Back to Ethiopia? Originally Published May 30 - June 1, 2019.

A couple weeks ago we were discussing Kush and where it was and is.  28 Iyyar, corresponding this year to Sunday, June 2, 2019, is Remembrance Day for Ethiopian Jews.  The date was already (since 1968) Yom Yerushalayim, Jerusalem Unification Day, celebrating the reunification after the Six-Day War in 1967.  The remembrance is for the thousands of individuals (some estimate 4,000 on the original pilgrimages and possibly 3,000 more since then) who lost their lives making the journey through the Sudan on the way to Israel. 
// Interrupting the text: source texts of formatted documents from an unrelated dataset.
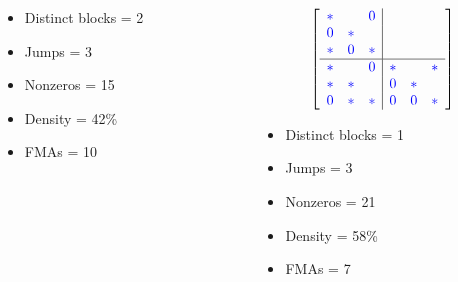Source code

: \documentclass[9pt]{beamer}
\begin{document}
\begin{frame}[fragile]
\begin{columns}[t]
\begin{column}{0.3\textwidth}
        \footnotesize
        \begin{itemize}
          \item Distinct blocks = 2
          \item Jumps = 3
          \item Nonzeros = 15
          \item Density = 42\%
          \item FMAs = 10
        \end{itemize}
    \end{column}
    \begin{column}{0.3\textwidth}
    \[
    \left[
          \begin{array}{ccc|ccc}
          \color{blue}* &   & \color{blue}0 &    &    &    \\
          \color{blue}0 & \color{blue}* &   &    &    &    \\
          \color{blue}* & \color{blue}0 & \color{blue}* &    &    &    \\
          \hline
          \color{blue}* &   & \color{blue}0 & \color{blue}* &   & \color{blue}*  \\
          \color{blue}* & \color{blue}* &   & \color{blue}0 & \color{blue}* &    \\
          \color{blue}0 & \color{blue}* & \color{blue}* & \color{blue}0 & \color{blue}0 & \color{blue}*  \\
          \end{array}
          \right]
      \]
          \footnotesize
          \begin{itemize}
          \item Distinct blocks = 1
          \item Jumps = 3
          \item Nonzeros = 21
          \item Density = 58\%
          \item FMAs = 7
        \end{itemize}
    \end{column}
  \end{columns}

\end{frame}
\end{document}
The folks seeking to make this journey were Jews mostly from the region of the city of Gondar.  The Jewish community in Ethiopia - Beta Yisrael - has existed for at least 15 centuries, and they bring unique religious practices and culture.  Joseph Halevy wrote about them in 1867, letting the rest of the world know of their existence.  They weathered a famine between 1882 and 1892 that killed upwards of half the community.  In the 20th century, they were suffering oppression.  Italy invaded in 1935-36, bringing fascism; it was forbidden to practice Judaism in Ethiopia.  Conditions didn’t improve after the war. 

Between 1980 and 1984, they organized in small secret groups, planning their exodus.  They left all their possessions behind.  Jerusalem was their dream as they walked north, hungry and suffering at the hands of attackers (robbery, rape, murder) on the trek and in refugee camps, and in the harsh climate.  They were instructed by agents of Mossad, who met them at the Sudanese border, to conceal their Jewish identities.  “Operation Moses” began in November 1984, the first Israeli national operation to aid the effort.  Some 8,000 Jews made it to the airplanes secretly marked, taking them to Israel.  Then there was a leak to the Israeli press which stopped the operation, leaving behind families, family members, and others, who remained until May 1991, when 14,324 immigrants were taken to Israel in the 36-hour “Operation Solomon.”  The trek took up to several months, and many were forced to wait in camps in the Sudan for up to two years. 

When their loved ones died they could not bury them with Jewish ceremonies; in the desert they couldn’t bury them for fear of robbers, and they couldn’t bury them in the refugee camps for fear of the Sudanese guards.

In 2004, the Israeli government made Remembrance Day an official part of Yom Yerushalayim.  There is a memorial on Mount Herzl, designed by architect Gabriel Kertesz along with Ethiopian artists and authors, erected in March 2007.

There are still Jews in Gondar and in Addis Ababa, the capital.  Immigration politics and racial prejudice may be thwarting their journeys to Israel.